RECORDS FOR THIS EXERCISE START

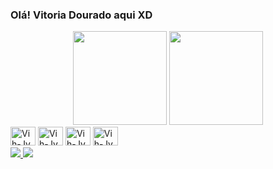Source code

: ### Olá! Vitoria Dourado aqui XD

<div align="center">
     <img height="150em" src="https://github-readme-stats.vercel.app/api?username=VitoriaDourado&show_icons=true&theme=dracula&include_all_commits=true&count_private=true"/>
     <img height="150em" src="https://github-readme-stats.vercel.app/api/top-langs/?username=VitoriaDourado&layout=compact&langs_count=7&theme=shades-of-purple"/>
</div> 

<div style="display: inline_block">
     <img aligin="center" alt="Vih-Jv" height="30" width="40" src="https://cdn.jsdelivr.net/gh/devicons/devicon/icons/java/java-original-wordmark.svg" />
     <img aligin="center" alt="Vih-Jv" height="30" width="40" src="https://cdn.jsdelivr.net/gh/devicons/devicon/icons/css3/css3-original-wordmark.svg" />
     <img aligin="center" alt="Vih-Jv" height="30" width="40" src="https://cdn.jsdelivr.net/gh/devicons/devicon/icons/javascript/javascript-original.svg" />
     <img aligin="center" alt="Vih-Jv" height="30" width="40" src="https://cdn.jsdelivr.net/gh/devicons/devicon/icons/html5/html5-original-wordmark.svg" /> 
<div>
     
<a href="https://www.linkedin.com/in/vitoriadourado/" target="_blank">
     <img src="https://img.shields.io/badge/LinkedIn-0077B5?style=for-the-badge&logo=linkedin&logoColor=white" target="_blank">
</a>
<a href="https://www.instagram.com/dourado.vitoria/" target="_blank">
     <img src="https://img.shields.io/badge/Instagram-E4405F?style=for-the-badge&logo=instagram&logoColor=white" target="_blank">
</a>

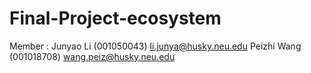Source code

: # Final-Project-ecosystem
Member : 
Junyao Li (001050043) li.junya@husky.neu.edu
Peizhi Wang (001018708) wang.peiz@husky.neu.edu
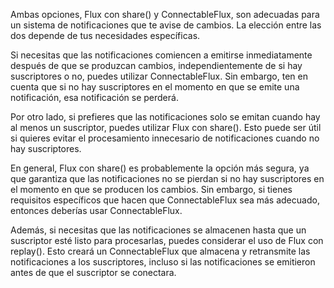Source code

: Ambas opciones, Flux con share() y ConnectableFlux, son adecuadas para un sistema de notificaciones que te avise de
cambios. La elección entre las dos depende de tus necesidades específicas.

Si necesitas que las notificaciones comiencen a emitirse inmediatamente después de que se produzcan cambios,
independientemente de si hay suscriptores o no, puedes utilizar ConnectableFlux. Sin embargo, ten en cuenta que si no
hay suscriptores en el momento en que se emite una notificación, esa notificación se perderá.

Por otro lado, si prefieres que las notificaciones solo se emitan cuando hay al menos un suscriptor, puedes utilizar
Flux con share(). Esto puede ser útil si quieres evitar el procesamiento innecesario de notificaciones cuando no hay
suscriptores.

En general, Flux con share() es probablemente la opción más segura, ya que garantiza que las notificaciones no se
pierdan si no hay suscriptores en el momento en que se producen los cambios. Sin embargo, si tienes requisitos
específicos que hacen que ConnectableFlux sea más adecuado, entonces deberías usar ConnectableFlux.

Además, si necesitas que las notificaciones se almacenen hasta que un suscriptor esté listo para procesarlas, puedes
considerar el uso de Flux con replay(). Esto creará un ConnectableFlux que almacena y retransmite las notificaciones a
los suscriptores, incluso si las notificaciones se emitieron antes de que el suscriptor se conectara.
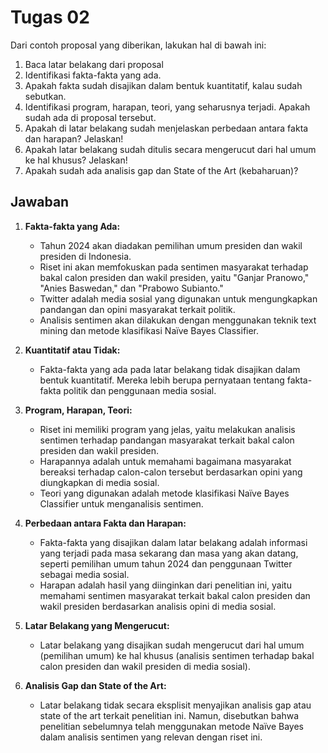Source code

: # Tugas 02

Dari contoh proposal yang diberikan, lakukan hal di bawah ini:

1. Baca latar belakang dari proposal
2. Identifikasi fakta-fakta yang ada.
3. Apakah fakta sudah disajikan dalam bentuk kuantitatif, kalau sudah sebutkan.
4. Identifikasi program, harapan, teori, yang seharusnya terjadi. Apakah sudah ada di proposal tersebut.
5. Apakah di latar belakang sudah menjelaskan perbedaan antara fakta dan harapan? Jelaskan!
6. Apakah latar belakang sudah ditulis secara mengerucut dari hal umum ke hal khusus? Jelaskan!
7. Apakah sudah ada analisis gap dan State of the Art (kebaharuan)?

## Jawaban

1. **Fakta-fakta yang Ada:**

   - Tahun 2024 akan diadakan pemilihan umum presiden dan wakil presiden di Indonesia.
   - Riset ini akan memfokuskan pada sentimen masyarakat terhadap bakal calon presiden dan wakil presiden, yaitu "Ganjar Pranowo," "Anies Baswedan," dan "Prabowo Subianto."
   - Twitter adalah media sosial yang digunakan untuk mengungkapkan pandangan dan opini masyarakat terkait politik.
   - Analisis sentimen akan dilakukan dengan menggunakan teknik text mining dan metode klasifikasi Naïve Bayes Classifier.

2. **Kuantitatif atau Tidak:**

   - Fakta-fakta yang ada pada latar belakang tidak disajikan dalam bentuk kuantitatif. Mereka lebih berupa pernyataan tentang fakta-fakta politik dan penggunaan media sosial.

3. **Program, Harapan, Teori:**

   - Riset ini memiliki program yang jelas, yaitu melakukan analisis sentimen terhadap pandangan masyarakat terkait bakal calon presiden dan wakil presiden.
   - Harapannya adalah untuk memahami bagaimana masyarakat bereaksi terhadap calon-calon tersebut berdasarkan opini yang diungkapkan di media sosial.
   - Teori yang digunakan adalah metode klasifikasi Naïve Bayes Classifier untuk menganalisis sentimen.

4. **Perbedaan antara Fakta dan Harapan:**

   - Fakta-fakta yang disajikan dalam latar belakang adalah informasi yang terjadi pada masa sekarang dan masa yang akan datang, seperti pemilihan umum tahun 2024 dan penggunaan Twitter sebagai media sosial.
   - Harapan adalah hasil yang diinginkan dari penelitian ini, yaitu memahami sentimen masyarakat terkait bakal calon presiden dan wakil presiden berdasarkan analisis opini di media sosial.

5. **Latar Belakang yang Mengerucut:**

   - Latar belakang yang disajikan sudah mengerucut dari hal umum (pemilihan umum) ke hal khusus (analisis sentimen terhadap bakal calon presiden dan wakil presiden di media sosial).

6. **Analisis Gap dan State of the Art:**

   - Latar belakang tidak secara eksplisit menyajikan analisis gap atau state of the art terkait penelitian ini. Namun, disebutkan bahwa penelitian sebelumnya telah menggunakan metode Naïve Bayes dalam analisis sentimen yang relevan dengan riset ini.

RECORDS FOR THIS EXERCISE END

## [ASSIGNED TASK]
Please give only the count of lines above containing "target".

## [SOLUTION TO THE PROBLEM]
4